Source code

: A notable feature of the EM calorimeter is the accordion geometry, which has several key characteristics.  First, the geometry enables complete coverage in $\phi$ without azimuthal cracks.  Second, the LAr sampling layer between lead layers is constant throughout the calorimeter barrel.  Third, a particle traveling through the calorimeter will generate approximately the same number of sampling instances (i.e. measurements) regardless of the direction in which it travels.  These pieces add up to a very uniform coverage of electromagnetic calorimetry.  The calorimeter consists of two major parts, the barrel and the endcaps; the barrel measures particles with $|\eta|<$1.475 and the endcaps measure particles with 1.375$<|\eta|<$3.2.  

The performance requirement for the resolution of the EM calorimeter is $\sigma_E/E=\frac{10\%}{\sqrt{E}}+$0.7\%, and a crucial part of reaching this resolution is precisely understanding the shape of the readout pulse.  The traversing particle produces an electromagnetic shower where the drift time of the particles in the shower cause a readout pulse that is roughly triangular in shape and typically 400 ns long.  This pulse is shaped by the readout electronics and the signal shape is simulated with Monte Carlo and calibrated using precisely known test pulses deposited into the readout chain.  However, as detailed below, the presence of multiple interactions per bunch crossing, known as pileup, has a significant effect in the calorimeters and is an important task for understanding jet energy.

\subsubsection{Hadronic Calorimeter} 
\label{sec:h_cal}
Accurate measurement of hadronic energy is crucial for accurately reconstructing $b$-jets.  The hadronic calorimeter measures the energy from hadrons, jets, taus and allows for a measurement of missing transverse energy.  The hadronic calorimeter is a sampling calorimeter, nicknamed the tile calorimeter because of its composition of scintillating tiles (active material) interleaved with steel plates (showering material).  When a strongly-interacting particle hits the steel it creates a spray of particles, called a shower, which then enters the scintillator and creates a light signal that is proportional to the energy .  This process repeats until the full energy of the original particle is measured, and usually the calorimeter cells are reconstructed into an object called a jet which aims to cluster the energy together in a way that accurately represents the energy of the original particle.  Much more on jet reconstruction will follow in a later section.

- Problem to work on -
Every line must be copied exactly as it stands above.

- Answer box -
Source code

: A notable feature of the EM calorimeter is the accordion geometry, which has several key characteristics.  First, the geometry enables complete coverage in $\phi$ without azimuthal cracks.  Second, the LAr sampling layer between lead layers is constant throughout the calorimeter barrel.  Third, a particle traveling through the calorimeter will generate approximately the same number of sampling instances (i.e. measurements) regardless of the direction in which it travels.  These pieces add up to a very uniform coverage of electromagnetic calorimetry.  The calorimeter consists of two major parts, the barrel and the endcaps; the barrel measures particles with $|\eta|<$1.475 and the endcaps measure particles with 1.375$<|\eta|<$3.2.  

The performance requirement for the resolution of the EM calorimeter is $\sigma_E/E=\frac{10\%}{\sqrt{E}}+$0.7\%, and a crucial part of reaching this resolution is precisely understanding the shape of the readout pulse.  The traversing particle produces an electromagnetic shower where the drift time of the particles in the shower cause a readout pulse that is roughly triangular in shape and typically 400 ns long.  This pulse is shaped by the readout electronics and the signal shape is simulated with Monte Carlo and calibrated using precisely known test pulses deposited into the readout chain.  However, as detailed below, the presence of multiple interactions per bunch crossing, known as pileup, has a significant effect in the calorimeters and is an important task for understanding jet energy.

\subsubsection{Hadronic Calorimeter} 
\label{sec:h_cal}
Accurate measurement of hadronic energy is crucial for accurately reconstructing $b$-jets.  The hadronic calorimeter measures the energy from hadrons, jets, taus and allows for a measurement of missing transverse energy.  The hadronic calorimeter is a sampling calorimeter, nicknamed the tile calorimeter because of its composition of scintillating tiles (active material) interleaved with steel plates (showering material).  When a strongly-interacting particle hits the steel it creates a spray of particles, called a shower, which then enters the scintillator and creates a light signal that is proportional to the energy .  This process repeats until the full energy of the original particle is measured, and usually the calorimeter cells are reconstructed into an object called a jet which aims to cluster the energy together in a way that accurately represents the energy of the original particle.  Much more on jet reconstruction will follow in a later section.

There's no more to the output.